We performed a retrospective, multi-centre cohort study involving 2047 recipients to evaluate the effects of post-transplant proteinuria on adverse cardiovascular events, graft failure, and mortality. Patients were classified into two groups according to their levels of proteinuria: patients without proteinuria (<150 mg/day,n= 1113) and proteinuric patients (≥150 mg/day,n= 934). Multivariate Cox hazard model was conducted with using the maximal proteinuria as time-varying covariate.
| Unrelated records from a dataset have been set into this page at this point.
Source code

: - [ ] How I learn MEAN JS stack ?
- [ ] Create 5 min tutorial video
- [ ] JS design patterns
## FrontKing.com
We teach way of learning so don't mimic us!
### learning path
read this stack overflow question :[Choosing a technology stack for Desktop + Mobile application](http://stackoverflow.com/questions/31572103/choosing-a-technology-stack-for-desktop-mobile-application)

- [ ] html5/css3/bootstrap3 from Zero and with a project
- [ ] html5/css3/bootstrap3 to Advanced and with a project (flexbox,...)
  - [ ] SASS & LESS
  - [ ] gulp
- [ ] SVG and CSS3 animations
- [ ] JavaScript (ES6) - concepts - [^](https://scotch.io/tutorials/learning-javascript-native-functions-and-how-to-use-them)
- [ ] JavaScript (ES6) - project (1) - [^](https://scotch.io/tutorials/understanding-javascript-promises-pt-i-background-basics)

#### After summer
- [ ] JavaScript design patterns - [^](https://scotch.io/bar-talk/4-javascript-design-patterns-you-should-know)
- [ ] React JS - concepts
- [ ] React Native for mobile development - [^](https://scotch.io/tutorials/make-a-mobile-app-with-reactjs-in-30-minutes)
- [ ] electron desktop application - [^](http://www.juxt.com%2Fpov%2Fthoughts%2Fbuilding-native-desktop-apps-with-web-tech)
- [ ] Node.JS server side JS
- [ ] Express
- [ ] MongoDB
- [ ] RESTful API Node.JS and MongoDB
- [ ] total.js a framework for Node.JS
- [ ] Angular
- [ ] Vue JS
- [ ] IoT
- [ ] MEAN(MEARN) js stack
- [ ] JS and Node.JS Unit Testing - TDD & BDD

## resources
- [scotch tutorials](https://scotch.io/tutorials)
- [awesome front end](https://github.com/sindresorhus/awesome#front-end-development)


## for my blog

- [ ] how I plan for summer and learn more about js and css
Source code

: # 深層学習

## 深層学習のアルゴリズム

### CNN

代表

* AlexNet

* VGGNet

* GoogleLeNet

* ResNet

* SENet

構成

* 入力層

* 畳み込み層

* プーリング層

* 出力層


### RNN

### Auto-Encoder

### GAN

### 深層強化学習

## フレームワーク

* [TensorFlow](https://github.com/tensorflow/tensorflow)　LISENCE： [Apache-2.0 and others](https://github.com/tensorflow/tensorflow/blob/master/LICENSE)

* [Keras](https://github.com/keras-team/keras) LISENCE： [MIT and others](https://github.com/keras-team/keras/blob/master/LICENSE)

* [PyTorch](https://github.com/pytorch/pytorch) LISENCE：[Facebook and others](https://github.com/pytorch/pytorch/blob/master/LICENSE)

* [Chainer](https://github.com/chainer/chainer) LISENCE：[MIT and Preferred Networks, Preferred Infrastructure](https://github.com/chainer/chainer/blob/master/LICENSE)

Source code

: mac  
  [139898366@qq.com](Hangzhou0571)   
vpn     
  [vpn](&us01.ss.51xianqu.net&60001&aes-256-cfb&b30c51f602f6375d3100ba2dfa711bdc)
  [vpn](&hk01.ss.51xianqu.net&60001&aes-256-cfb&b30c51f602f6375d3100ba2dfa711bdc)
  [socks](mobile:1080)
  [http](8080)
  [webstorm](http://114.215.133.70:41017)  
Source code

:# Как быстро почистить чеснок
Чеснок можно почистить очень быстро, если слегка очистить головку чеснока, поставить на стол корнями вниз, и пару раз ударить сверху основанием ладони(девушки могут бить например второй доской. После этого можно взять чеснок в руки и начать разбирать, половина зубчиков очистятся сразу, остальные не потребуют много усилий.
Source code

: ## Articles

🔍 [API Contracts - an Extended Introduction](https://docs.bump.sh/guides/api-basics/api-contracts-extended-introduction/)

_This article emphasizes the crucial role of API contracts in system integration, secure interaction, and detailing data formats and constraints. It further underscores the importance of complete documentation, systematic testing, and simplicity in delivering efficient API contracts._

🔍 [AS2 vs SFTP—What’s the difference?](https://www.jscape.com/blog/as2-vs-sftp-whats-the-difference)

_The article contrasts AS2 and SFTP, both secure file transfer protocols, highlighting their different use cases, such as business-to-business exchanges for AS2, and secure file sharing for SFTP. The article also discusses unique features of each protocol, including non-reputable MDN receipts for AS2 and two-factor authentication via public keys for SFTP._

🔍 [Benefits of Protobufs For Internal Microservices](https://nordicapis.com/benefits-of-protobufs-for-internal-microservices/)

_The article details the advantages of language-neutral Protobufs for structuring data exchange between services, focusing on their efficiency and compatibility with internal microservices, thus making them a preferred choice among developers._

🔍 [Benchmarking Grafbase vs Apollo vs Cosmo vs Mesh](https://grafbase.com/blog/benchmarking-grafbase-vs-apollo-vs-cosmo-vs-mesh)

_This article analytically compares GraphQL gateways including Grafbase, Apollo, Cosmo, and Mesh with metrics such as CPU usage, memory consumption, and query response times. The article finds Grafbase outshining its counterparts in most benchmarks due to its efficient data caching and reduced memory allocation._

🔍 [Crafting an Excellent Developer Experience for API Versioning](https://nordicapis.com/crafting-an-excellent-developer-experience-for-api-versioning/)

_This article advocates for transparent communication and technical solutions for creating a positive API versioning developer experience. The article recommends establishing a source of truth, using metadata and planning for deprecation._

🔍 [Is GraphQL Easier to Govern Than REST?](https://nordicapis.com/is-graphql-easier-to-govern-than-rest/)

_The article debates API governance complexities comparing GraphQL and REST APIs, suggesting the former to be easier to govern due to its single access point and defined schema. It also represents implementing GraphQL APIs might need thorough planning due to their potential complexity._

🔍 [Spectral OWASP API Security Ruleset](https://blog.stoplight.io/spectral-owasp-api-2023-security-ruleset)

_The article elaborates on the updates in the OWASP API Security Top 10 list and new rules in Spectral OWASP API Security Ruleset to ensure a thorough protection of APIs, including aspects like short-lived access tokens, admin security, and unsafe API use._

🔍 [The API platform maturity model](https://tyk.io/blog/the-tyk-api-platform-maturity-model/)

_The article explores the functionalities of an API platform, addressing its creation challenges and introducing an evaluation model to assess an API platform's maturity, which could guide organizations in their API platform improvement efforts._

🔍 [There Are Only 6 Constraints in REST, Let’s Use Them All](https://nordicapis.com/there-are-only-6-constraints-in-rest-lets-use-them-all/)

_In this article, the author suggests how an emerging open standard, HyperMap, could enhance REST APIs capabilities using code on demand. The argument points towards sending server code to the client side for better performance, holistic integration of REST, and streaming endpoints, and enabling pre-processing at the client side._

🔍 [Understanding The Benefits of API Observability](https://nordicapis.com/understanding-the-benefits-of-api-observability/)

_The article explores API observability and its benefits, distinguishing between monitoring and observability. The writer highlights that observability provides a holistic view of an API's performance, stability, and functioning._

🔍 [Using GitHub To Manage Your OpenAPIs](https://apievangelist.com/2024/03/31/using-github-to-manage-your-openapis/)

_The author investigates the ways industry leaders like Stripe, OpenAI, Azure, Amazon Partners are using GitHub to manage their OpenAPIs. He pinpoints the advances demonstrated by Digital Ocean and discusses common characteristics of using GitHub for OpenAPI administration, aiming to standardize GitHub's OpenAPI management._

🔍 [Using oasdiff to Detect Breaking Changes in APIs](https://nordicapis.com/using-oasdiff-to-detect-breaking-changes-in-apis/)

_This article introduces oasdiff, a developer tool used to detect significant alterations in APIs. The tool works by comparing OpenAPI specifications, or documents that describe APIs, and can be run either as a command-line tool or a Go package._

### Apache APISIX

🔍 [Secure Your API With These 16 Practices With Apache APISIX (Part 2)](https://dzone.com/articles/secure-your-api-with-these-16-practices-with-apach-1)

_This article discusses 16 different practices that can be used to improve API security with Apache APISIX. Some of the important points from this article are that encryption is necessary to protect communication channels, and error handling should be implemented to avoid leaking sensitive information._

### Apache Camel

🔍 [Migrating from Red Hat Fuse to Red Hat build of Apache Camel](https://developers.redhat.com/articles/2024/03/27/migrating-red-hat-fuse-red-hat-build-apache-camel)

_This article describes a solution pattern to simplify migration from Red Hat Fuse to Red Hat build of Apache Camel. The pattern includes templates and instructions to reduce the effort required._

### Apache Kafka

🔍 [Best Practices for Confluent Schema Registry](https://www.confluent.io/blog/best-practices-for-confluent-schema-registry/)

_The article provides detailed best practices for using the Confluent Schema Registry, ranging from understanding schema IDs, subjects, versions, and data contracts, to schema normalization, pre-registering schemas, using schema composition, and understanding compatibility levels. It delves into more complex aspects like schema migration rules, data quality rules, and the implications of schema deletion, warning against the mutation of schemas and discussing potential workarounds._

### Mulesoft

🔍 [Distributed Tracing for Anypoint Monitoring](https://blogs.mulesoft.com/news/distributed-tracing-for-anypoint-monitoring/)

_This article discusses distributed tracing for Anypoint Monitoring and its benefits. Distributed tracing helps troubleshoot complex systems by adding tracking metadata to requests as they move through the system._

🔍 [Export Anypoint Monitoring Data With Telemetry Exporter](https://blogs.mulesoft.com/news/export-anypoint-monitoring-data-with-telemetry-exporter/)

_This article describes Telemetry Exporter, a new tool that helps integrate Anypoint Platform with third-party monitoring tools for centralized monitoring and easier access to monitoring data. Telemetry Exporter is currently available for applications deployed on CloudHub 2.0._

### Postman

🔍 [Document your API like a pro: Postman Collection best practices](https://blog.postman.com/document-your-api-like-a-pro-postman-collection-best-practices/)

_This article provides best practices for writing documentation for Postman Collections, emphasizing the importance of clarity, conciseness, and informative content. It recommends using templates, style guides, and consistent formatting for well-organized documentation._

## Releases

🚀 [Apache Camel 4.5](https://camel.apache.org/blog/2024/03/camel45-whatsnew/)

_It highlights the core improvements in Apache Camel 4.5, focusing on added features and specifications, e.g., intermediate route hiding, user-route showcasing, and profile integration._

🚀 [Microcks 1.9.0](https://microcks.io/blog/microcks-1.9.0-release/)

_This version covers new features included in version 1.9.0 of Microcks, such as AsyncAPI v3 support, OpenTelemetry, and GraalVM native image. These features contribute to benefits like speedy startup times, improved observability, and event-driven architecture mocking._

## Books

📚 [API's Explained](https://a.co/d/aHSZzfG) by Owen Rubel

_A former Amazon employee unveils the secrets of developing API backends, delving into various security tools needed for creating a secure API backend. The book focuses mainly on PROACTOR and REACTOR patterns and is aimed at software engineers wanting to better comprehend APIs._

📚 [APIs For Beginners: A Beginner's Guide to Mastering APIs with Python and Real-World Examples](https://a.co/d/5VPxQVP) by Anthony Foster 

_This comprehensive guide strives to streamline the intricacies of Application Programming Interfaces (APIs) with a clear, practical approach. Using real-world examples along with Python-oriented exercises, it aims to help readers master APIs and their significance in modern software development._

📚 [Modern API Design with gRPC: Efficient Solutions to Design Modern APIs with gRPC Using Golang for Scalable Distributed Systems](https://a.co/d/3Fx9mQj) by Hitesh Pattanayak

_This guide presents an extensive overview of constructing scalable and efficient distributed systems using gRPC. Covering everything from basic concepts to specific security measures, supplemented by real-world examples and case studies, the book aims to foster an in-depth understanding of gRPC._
During a median 55.3-month (range, 0.6–167.1) follow-up, there were 50 cases of major adverse cardiac events (cardiac death, nonfatal myocardial infarction, or coronary revascularization), 115 cases of graft failure, and 52 patient deaths. In multivariate Cox regression with time-varying covariate, proteinuric recipients were significantly associated with major adverse cardiac events (hazard ratio [HR] 8.689, 95% confidence interval [CI] 2.929–25.774,P< 0.001) compared to those without proteinuria. Recipients with proteinuria showed significantly higher incidences of acute rejection (23.1% vs. 9.4%,P< 0.001) and graft failure rate (HR 6.910, 95% CI 3.270–14.601,P< 0.001). In addition, mortality rate was also significantly higher in patients with proteinuria (HR 6.815, 95% CI 2.164–21.467,P= 0.001).


Post-transplant proteinuria correlates with adverse cardiovascular events, graft failure, and mortality. Therefore, proteinuria should be evaluated and managed to improve the outcomes of renal recipients.


This paper demonstrates a correlation between the presence of proteinuria and major adverse cardiovascular events, graft failure and death post kidney transplantation.